(LISTED ENTRIES)

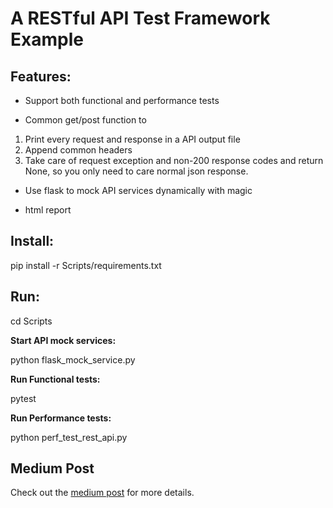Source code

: # A RESTful API Test Framework Example

## Features:
* Support both functional and performance tests

* Common get/post function to 

1. Print every request and response in a API output file
2. Append common headers
3. Take care of request exception and non-200 response codes and return None, so you only need to care normal json response.
        
* Use flask to mock API services dynamically with magic

* html report
    
## Install:

pip install -r Scripts/requirements.txt

## Run:
cd Scripts

**Start API mock services:**

python flask_mock_service.py

**Run Functional tests:**

pytest

**Run Performance tests:**

python perf_test_rest_api.py 

## Medium Post
Check out the [medium post](https://medium.com/@peter.jp.xie/rest-api-testing-using-python-751022c364b8?source=friends_link&sk=bb13119f8c0e8e6d5b071eca8c22e29c) for more details.

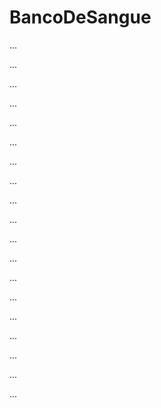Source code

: # BancoDeSangue

...

...

...

...

...

...

...

...

...

...

...

...

...

...

...

...

...

...

...
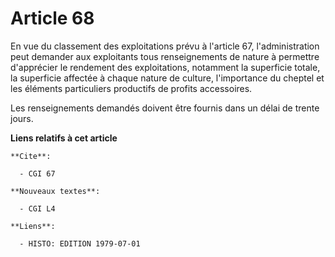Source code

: # Article 68

En vue du classement des exploitations prévu à l'article 67, l'administration peut demander aux exploitants tous
renseignements de nature à permettre d'apprécier le rendement des exploitations, notamment la superficie totale, la
superficie affectée à chaque nature de culture, l'importance du cheptel et les éléments particuliers productifs de profits
accessoires.

Les renseignements demandés doivent être fournis dans un délai de trente jours.

**Liens relatifs à cet article**

	**Cite**:

	  - CGI 67

	**Nouveaux textes**:

	  - CGI L4

	**Liens**:

	  - HISTO: EDITION 1979-07-01
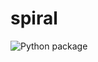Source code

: # spiral

![Python package](https://github.com/vcu-zhuk/spiral/actions/workflows/pytest.yml/badge.svg)
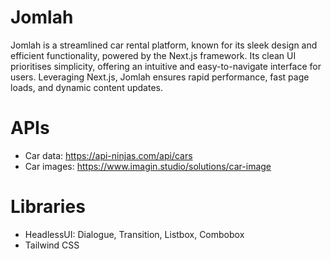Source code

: # Jomlah
Jomlah is a streamlined car rental platform, known for its sleek design and efficient functionality, powered by the Next.js framework. Its clean UI prioritises simplicity, offering an intuitive and easy-to-navigate interface for users. Leveraging Next.js, Jomlah ensures rapid performance, fast page loads, and dynamic content updates.

# APIs
- Car data: https://api-ninjas.com/api/cars
- Car images: https://www.imagin.studio/solutions/car-image

# Libraries
- HeadlessUI: Dialogue, Transition, Listbox, Combobox  
- Tailwind CSS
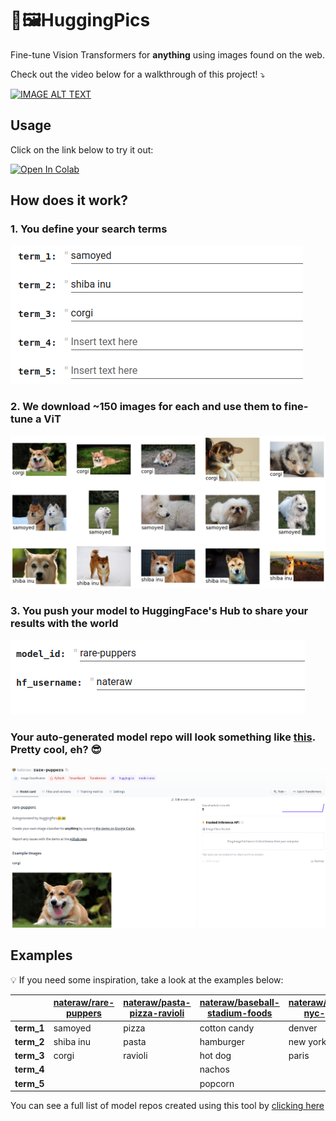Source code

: # 🤗🖼️HuggingPics

Fine-tune Vision Transformers for **anything** using images found on the web.

Check out the video below for a walkthrough of this project! ⤵️

[![IMAGE ALT TEXT](http://img.youtube.com/vi/f9ZjgWBAxEQ/0.jpg)](http://www.youtube.com/watch?v=f9ZjgWBAxEQ "Video Title")

## Usage

Click on the link below to try it out:

<a href="https://colab.research.google.com/github/nateraw/huggingpics/blob/main/HuggingPics.ipynb" target="_parent\"><img src="https://colab.research.google.com/assets/colab-badge.svg" alt="Open In Colab"/></a>

## How does it work?

### 1. You define your search terms

![pick search terms](images/pick_search_terms.png)

### 2. We download ~150 images for each and use them to fine-tune a ViT

![image search results](images/image_search_results.png)

### 3. You push your model to HuggingFace's Hub to share your results with the world

![push to hub](images/push_to_hub.png)


### Your auto-generated model repo will look something like [this](https://huggingface.co/nateraw/rare-puppers). Pretty cool, eh? 😎

![push to hub](images/rare_puppers_repo.png)


## Examples

💡 If you need some inspiration, take a look at the examples below:


|            | [nateraw/rare-puppers](https://huggingface.co/nateraw/rare-puppers) | [nateraw/pasta-pizza-ravioli](https://huggingface.co/nateraw/pasta-pizza-ravioli) | [nateraw/baseball-stadium-foods](https://huggingface.co/nateraw/baseball-stadium-foods) | [nateraw/denver-nyc-paris](https://huggingface.co/nateraw/denver-nyc-paris) |
| ---------- | ------------------------------------------------------------------- | --------------------------------------------------------------------------------- | --------------------------------------------------------------------------------------- | --------------------------------------------------------------------------- |
| **term_1** | samoyed                                                             | pizza                                                                             | cotton candy                                                                            | denver                                                                      |
| **term_2** | shiba inu                                                           | pasta                                                                             | hamburger                                                                               | new york city                                                               |
| **term_3** | corgi                                                               | ravioli                                                                           | hot dog                                                                                 | paris                                                                       |
| **term_4** |                                                                     |                                                                                   | nachos                                                                                  |                                                                             |
| **term_5** |                                                                     |                                                                                   | popcorn                                                                                 |                                                                             |

You can see a full list of model repos created using this tool by [clicking here](https://huggingface.co/models?filter=huggingpics)
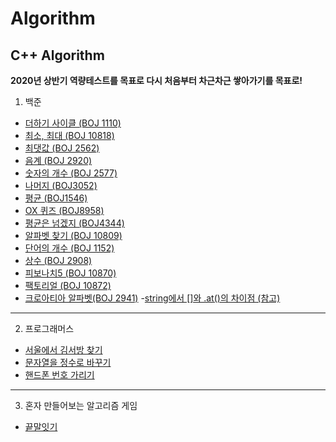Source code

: # Algorithm
C++ Algorithm
--
**2020년 상반기 역량테스트를 목표로 다시 처음부터 차근차근 쌓아가기를 목표로!**

1. 백준 
- [더하기 사이클 (BOJ 1110)](https://github.com/danielkang1003/Algorithm/blob/master/boj1110.cpp)
- [최소, 최대 (BOJ 10818)](https://github.com/danielkang1003/Algorithm/blob/master/boj10818.cpp)
- [최댓값 (BOJ 2562)](https://github.com/danielkang1003/Algorithm/blob/master/boj2562.cpp)
- [음계 (BOJ 2920)](https://github.com/danielkang1003/Algorithm/blob/master/boj2920.cpp)
- [숫자의 개수 (BOJ 2577)](https://github.com/danielkang1003/Algorithm/blob/master/boj2577.cpp)
- [나머지 (BOJ3052)](https://github.com/danielkang1003/Algorithm/blob/master/boj3052.cpp)
- [평균 (BOJ1546)](https://github.com/danielkang1003/Algorithm/blob/master/boj1546.cpp)
- [OX 퀴즈 (BOJ8958)](https://github.com/danielkang1003/Algorithm/blob/master/boj8958.cpp)
- [평균은 넘겠지 (BOJ4344)](https://github.com/danielkang1003/Algorithm/blob/master/boj4344.cpp)
- [알파벳 찾기 (BOJ 10809)](https://github.com/danielkang1003/Algorithm/blob/master/boj10809.cpp)
- [단어의 개수 (BOJ 1152)](https://github.com/danielkang1003/Algorithm/blob/master/boj1152.cpp)
- [상수 (BOJ 2908)](https://github.com/danielkang1003/Algorithm/blob/master/boj2908.cpp)
- [피보나치5 (BOJ 10870)](https://github.com/danielkang1003/Algorithm/blob/master/boj10870.cpp)
- [팩토리얼 (BOJ 10872)](https://github.com/danielkang1003/Algorithm/blob/master/boj10872.cpp)
- [크로아티아 알파벳(BOJ 2941)](https://github.com/danielkang1003/Algorithm/blob/master/boj2941.cpp)
	-[string에서 []와 .at()의 차이점 (참고)](https://neodreamer-dev.tistory.com/m/256)
----

2. 프로그래머스
- [서울에서 김서방 찾기](https://github.com/danielkang1003/Algorithm/blob/master/%EC%84%9C%EC%9A%B8%EC%97%90%EC%84%9C%20%EA%B9%80%EC%84%9C%EB%B0%A9%EC%B0%BE%EA%B8%B0.cpp)
- [문자열을 정수로 바꾸기](https://github.com/danielkang1003/Algorithm/blob/master/%EB%AC%B8%EC%9E%90%EC%97%B4%EC%9D%84%20%EC%A0%95%EC%88%98%EB%A1%9C%20%EB%B0%94%EA%BE%B8%EA%B8%B0.cpp)
- [핸드폰 번호 가리기](https://github.com/danielkang1003/Algorithm/blob/master/%ED%95%B8%EB%93%9C%ED%8F%B0%20%EB%B2%88%ED%98%B8%20%EA%B0%80%EB%A6%AC%EA%B8%B0.cpp)
----
3. 혼자 만들어보는 알고리즘 게임
- [끝말잇기](https://github.com/danielkang1003/Algorithm/blob/master/%EB%81%9D%EB%A7%90%EC%9E%87%EA%B8%B0%EA%B2%8C%EC%9E%84.cpp)
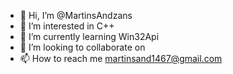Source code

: - 👋 Hi, I’m @MartinsAndzans
- 👀 I’m interested in C++
- 🌱 I’m currently learning Win32Api
- 💞️ I’m looking to collaborate on <NULL>
- 📫 How to reach me martinsand1467@gmail.com

<!---
MartinsAndzans/MartinsAndzans is a ✨ special ✨ repository because its `README.md` (this file) appears on your GitHub profile.
You can click the Preview link to take a look at your changes.
--->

(End LISTED ENTRIES)

Among the entries above, how many lines include the word "pizza"? Give the number with no comment.

## [OUTPUT FOR THIS TASK]
2